→ **Instructions to follow**:
Set the data down again, word for word, as it appears below.

→ **Exercise input**:
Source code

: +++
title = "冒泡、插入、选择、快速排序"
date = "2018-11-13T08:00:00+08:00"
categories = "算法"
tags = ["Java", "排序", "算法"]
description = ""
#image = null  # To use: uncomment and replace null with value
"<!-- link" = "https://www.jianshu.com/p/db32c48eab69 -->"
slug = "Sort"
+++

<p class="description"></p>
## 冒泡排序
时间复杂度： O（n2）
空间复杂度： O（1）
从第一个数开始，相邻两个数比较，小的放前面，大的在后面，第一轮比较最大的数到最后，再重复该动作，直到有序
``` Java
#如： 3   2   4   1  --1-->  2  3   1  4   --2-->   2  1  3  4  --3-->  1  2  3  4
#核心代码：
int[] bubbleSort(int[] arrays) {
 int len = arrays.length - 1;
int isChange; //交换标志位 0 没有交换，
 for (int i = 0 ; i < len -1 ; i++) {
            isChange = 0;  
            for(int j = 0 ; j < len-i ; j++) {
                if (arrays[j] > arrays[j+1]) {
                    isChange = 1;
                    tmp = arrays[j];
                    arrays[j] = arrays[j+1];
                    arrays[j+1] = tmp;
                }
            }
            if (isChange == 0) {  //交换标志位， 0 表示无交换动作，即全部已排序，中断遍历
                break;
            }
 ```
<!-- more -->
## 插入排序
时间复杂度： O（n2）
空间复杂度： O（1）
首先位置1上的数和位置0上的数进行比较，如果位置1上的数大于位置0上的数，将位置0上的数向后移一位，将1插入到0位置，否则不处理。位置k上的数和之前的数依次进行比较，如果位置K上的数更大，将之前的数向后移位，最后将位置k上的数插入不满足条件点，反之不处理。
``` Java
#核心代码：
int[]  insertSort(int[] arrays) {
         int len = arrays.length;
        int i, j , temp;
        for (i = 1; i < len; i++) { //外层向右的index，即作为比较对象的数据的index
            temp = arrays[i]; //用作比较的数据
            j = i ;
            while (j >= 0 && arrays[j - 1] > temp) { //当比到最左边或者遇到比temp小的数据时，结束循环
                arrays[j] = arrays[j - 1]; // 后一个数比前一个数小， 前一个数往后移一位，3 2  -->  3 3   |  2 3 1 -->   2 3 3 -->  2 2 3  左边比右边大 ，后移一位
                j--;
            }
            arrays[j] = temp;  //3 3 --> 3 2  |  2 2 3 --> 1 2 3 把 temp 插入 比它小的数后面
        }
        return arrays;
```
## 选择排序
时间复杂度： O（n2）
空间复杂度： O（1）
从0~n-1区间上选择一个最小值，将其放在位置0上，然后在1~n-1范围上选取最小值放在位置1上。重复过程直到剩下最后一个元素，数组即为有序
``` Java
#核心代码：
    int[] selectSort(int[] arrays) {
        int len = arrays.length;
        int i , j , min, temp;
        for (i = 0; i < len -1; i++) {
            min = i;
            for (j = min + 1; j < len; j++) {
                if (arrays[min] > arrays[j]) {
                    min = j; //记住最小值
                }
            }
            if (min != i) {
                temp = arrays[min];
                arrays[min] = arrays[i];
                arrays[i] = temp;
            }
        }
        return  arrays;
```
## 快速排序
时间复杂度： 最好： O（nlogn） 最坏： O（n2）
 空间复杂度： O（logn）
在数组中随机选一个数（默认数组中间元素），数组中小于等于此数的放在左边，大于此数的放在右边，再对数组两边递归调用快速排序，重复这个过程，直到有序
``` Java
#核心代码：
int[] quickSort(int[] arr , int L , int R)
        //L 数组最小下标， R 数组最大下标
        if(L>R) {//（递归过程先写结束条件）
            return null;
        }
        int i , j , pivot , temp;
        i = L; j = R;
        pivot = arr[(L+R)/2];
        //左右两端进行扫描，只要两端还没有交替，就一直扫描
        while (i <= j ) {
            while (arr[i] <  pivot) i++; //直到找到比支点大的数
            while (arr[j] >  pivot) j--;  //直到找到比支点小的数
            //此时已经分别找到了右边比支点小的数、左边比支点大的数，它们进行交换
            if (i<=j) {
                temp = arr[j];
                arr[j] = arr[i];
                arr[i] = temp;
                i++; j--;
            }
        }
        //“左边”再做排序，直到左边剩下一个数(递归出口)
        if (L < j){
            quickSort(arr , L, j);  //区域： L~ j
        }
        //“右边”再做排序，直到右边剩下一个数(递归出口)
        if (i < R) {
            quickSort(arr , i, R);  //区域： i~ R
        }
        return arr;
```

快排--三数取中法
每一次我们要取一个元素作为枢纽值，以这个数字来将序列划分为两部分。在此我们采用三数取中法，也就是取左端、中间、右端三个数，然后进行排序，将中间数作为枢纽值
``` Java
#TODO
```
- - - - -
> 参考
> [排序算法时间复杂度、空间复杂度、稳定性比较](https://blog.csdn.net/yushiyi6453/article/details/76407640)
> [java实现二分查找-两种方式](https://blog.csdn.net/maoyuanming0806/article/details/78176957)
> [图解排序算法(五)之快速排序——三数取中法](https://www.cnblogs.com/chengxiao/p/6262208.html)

→ **Exercise output**:
Source code

: +++
title = "冒泡、插入、选择、快速排序"
date = "2018-11-13T08:00:00+08:00"
categories = "算法"
tags = ["Java", "排序", "算法"]
description = ""
#image = null  # To use: uncomment and replace null with value
"<!-- link" = "https://www.jianshu.com/p/db32c48eab69 -->"
slug = "Sort"
+++

<p class="description"></p>
## 冒泡排序
时间复杂度： O（n2）
空间复杂度： O（1）
从第一个数开始，相邻两个数比较，小的放前面，大的在后面，第一轮比较最大的数到最后，再重复该动作，直到有序
``` Java
#如： 3   2   4   1  --1-->  2  3   1  4   --2-->   2  1  3  4  --3-->  1  2  3  4
#核心代码：
int[] bubbleSort(int[] arrays) {
 int len = arrays.length - 1;
int isChange; //交换标志位 0 没有交换，
 for (int i = 0 ; i < len -1 ; i++) {
            isChange = 0;  
            for(int j = 0 ; j < len-i ; j++) {
                if (arrays[j] > arrays[j+1]) {
                    isChange = 1;
                    tmp = arrays[j];
                    arrays[j] = arrays[j+1];
                    arrays[j+1] = tmp;
                }
            }
            if (isChange == 0) {  //交换标志位， 0 表示无交换动作，即全部已排序，中断遍历
                break;
            }
 ```
<!-- more -->
## 插入排序
时间复杂度： O（n2）
空间复杂度： O（1）
首先位置1上的数和位置0上的数进行比较，如果位置1上的数大于位置0上的数，将位置0上的数向后移一位，将1插入到0位置，否则不处理。位置k上的数和之前的数依次进行比较，如果位置K上的数更大，将之前的数向后移位，最后将位置k上的数插入不满足条件点，反之不处理。
``` Java
#核心代码：
int[]  insertSort(int[] arrays) {
         int len = arrays.length;
        int i, j , temp;
        for (i = 1; i < len; i++) { //外层向右的index，即作为比较对象的数据的index
            temp = arrays[i]; //用作比较的数据
            j = i ;
            while (j >= 0 && arrays[j - 1] > temp) { //当比到最左边或者遇到比temp小的数据时，结束循环
                arrays[j] = arrays[j - 1]; // 后一个数比前一个数小， 前一个数往后移一位，3 2  -->  3 3   |  2 3 1 -->   2 3 3 -->  2 2 3  左边比右边大 ，后移一位
                j--;
            }
            arrays[j] = temp;  //3 3 --> 3 2  |  2 2 3 --> 1 2 3 把 temp 插入 比它小的数后面
        }
        return arrays;
```
## 选择排序
时间复杂度： O（n2）
空间复杂度： O（1）
从0~n-1区间上选择一个最小值，将其放在位置0上，然后在1~n-1范围上选取最小值放在位置1上。重复过程直到剩下最后一个元素，数组即为有序
``` Java
#核心代码：
    int[] selectSort(int[] arrays) {
        int len = arrays.length;
        int i , j , min, temp;
        for (i = 0; i < len -1; i++) {
            min = i;
            for (j = min + 1; j < len; j++) {
                if (arrays[min] > arrays[j]) {
                    min = j; //记住最小值
                }
            }
            if (min != i) {
                temp = arrays[min];
                arrays[min] = arrays[i];
                arrays[i] = temp;
            }
        }
        return  arrays;
```
## 快速排序
时间复杂度： 最好： O（nlogn） 最坏： O（n2）
 空间复杂度： O（logn）
在数组中随机选一个数（默认数组中间元素），数组中小于等于此数的放在左边，大于此数的放在右边，再对数组两边递归调用快速排序，重复这个过程，直到有序
``` Java
#核心代码：
int[] quickSort(int[] arr , int L , int R)
        //L 数组最小下标， R 数组最大下标
        if(L>R) {//（递归过程先写结束条件）
            return null;
        }
        int i , j , pivot , temp;
        i = L; j = R;
        pivot = arr[(L+R)/2];
        //左右两端进行扫描，只要两端还没有交替，就一直扫描
        while (i <= j ) {
            while (arr[i] <  pivot) i++; //直到找到比支点大的数
            while (arr[j] >  pivot) j--;  //直到找到比支点小的数
            //此时已经分别找到了右边比支点小的数、左边比支点大的数，它们进行交换
            if (i<=j) {
                temp = arr[j];
                arr[j] = arr[i];
                arr[i] = temp;
                i++; j--;
            }
        }
        //“左边”再做排序，直到左边剩下一个数(递归出口)
        if (L < j){
            quickSort(arr , L, j);  //区域： L~ j
        }
        //“右边”再做排序，直到右边剩下一个数(递归出口)
        if (i < R) {
            quickSort(arr , i, R);  //区域： i~ R
        }
        return arr;
```

快排--三数取中法
每一次我们要取一个元素作为枢纽值，以这个数字来将序列划分为两部分。在此我们采用三数取中法，也就是取左端、中间、右端三个数，然后进行排序，将中间数作为枢纽值
``` Java
#TODO
```
- - - - -
> 参考
> [排序算法时间复杂度、空间复杂度、稳定性比较](https://blog.csdn.net/yushiyi6453/article/details/76407640)
> [java实现二分查找-两种方式](https://blog.csdn.net/maoyuanming0806/article/details/78176957)
> [图解排序算法(五)之快速排序——三数取中法](https://www.cnblogs.com/chengxiao/p/6262208.html)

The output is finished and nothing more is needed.